We developers love to talk and moan about many aspects of our job. And we do it a lot. Any given day you’ll find plenty of posts, on HN or elsewhere, discussing the next big thing, the new framework that will heal the sick world of web development, ranting about hiring managers and ill-conceived management processes. And there’s nothing wrong with it: our job is awesome in many different aspects, but sometimes it’s not so great. I get it.
You won’t find a lot of information and opinion pieces about one fundamental part of our day to day life, though: how to deal with refactoring. Sure, we have a ton of classic books about the subject, and the most vocal proponents of TDD and XP will talk at great lengths about the overall importance of striving for clean code and how important it is to not forget the “refactoring” part of the canonical TDD cycle. I personally didn’t find as much information as I wanted, and what I’m really curious about is reading other people’s experiences: how do you deal with legacy code? What do you do when confronted with some large module you don’t fully understand? What do you look for? Where do you start from? I’d like to know more.
I’ll try to explain what I do in those cases. Be warned: it might not be the best way, it’s probably naive and inexperienced, and I’m sure there is a lot of room for improvement (I’m not a particularly gifted developer, nor do I consider myself to be intelligent, and that’s why I have to do anything I can in order to keep things manageable, straightforward and accessible when I touch them or write them from scratch). Nevertheless, it’s my attempt at describing my overall thought process. I’d love to get some feedback about it, so please be cruel and smash my method into pieces, if you think you can do better. But please, keep in mind that English is not my first language, and sometimes it may show in weird syntax or wrong orthography.
First things first: when you scroll through a module or class for the first time, your goal is to understand its purpose: code is (usually) there for a reason, nobody (well, almost) writes code if he can avoid doing so (we’re lazy bastards), so don’t rush to dismiss other peoples’ code as meaningless or useless. Use your tool of choice to look for occurrences and usages, look at the big picture but don’t be afraid of the minutiae. At the same time, don’t keep your sight on only one layer of abstraction: one of the bad things about legacy code is often the mixing up between different concerns and abstractions. Be ready to go up and down, left and right when you read code for the first time.

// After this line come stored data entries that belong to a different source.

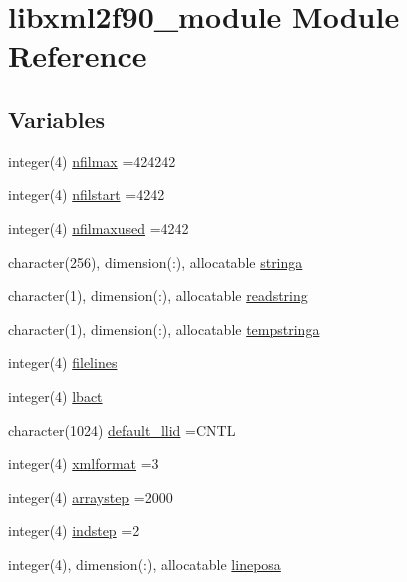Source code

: \hypertarget{namespacelibxml2f90__module}{}\section{libxml2f90\+\_\+module Module Reference}
\label{namespacelibxml2f90__module}
\subsection*{Variables}
\begin{DoxyCompactItemize}
\item 
integer(4) \hyperlink{namespacelibxml2f90__module_ae803c4d10ecfbdc0b6624c004764524e}{nfilmax} =424242
\item 
integer(4) \hyperlink{namespacelibxml2f90__module_a76bbe7c27297a807f15421a654d7ca6b}{nfilstart} =4242
\item 
integer(4) \hyperlink{namespacelibxml2f90__module_a217fb75c146107a9cf2983b658274832}{nfilmaxused} =4242
\item 
character(256), dimension(\+:), allocatable \hyperlink{namespacelibxml2f90__module_ab661dc207b668f91bdee9a3efea3dd49}{stringa}
\item 
character(1), dimension(\+:), allocatable \hyperlink{namespacelibxml2f90__module_a791c6344181b9375ed7fc4470f4554aa}{readstring}
\item 
character(1), dimension(\+:), allocatable \hyperlink{namespacelibxml2f90__module_a55e059defbab12f54d54b8f44ad84777}{tempstringa}
\item 
integer(4) \hyperlink{namespacelibxml2f90__module_a63c8792c8a009d1875c66340984b0879}{filelines}
\item 
integer(4) \hyperlink{namespacelibxml2f90__module_a958e698155df02283f763fc986f1785f}{lbact}
\item 
character(1024) \hyperlink{namespacelibxml2f90__module_a2dc8e61fe0a8b9c60b5197984e7b30ae}{default\+\_\+llid} =\textquotesingle{}C\+N\+TL\textquotesingle{}
\item 
integer(4) \hyperlink{namespacelibxml2f90__module_a6e7d9498a3938eb57c8ff2020118098e}{xmlformat} =3
\item 
integer(4) \hyperlink{namespacelibxml2f90__module_a03a53e403791ec1e112a71f5f2831522}{arraystep} =2000
\item 
integer(4) \hyperlink{namespacelibxml2f90__module_aef9ff21f71177c723fbac94eeafcb733}{indstep} =2
\item 
integer(4), dimension(\+:), allocatable \hyperlink{namespacelibxml2f90__module_ad86b3bf7c2ae6ea6856befb154df888f}{lineposa}

\end{DoxyCompactItemize}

Tests: don’t even think about doing a major refactor without having a satisfactory suite of tests. Write your tests first, if not unit at least functional, to make sure you can go ahead with confidence and not break anything in the process. It really depends on your application, but usually you want to make sure that the outermost APIs work in the intended way, and keep going forward until you’ve established what the acceptable behaviour is for the largest set of inputs. If you find this too difficult, or if there is a significant amount of ambiguity about what something is supposed to do, stop here: You have a bigger fish to fry, and you should address the problem first and come back later.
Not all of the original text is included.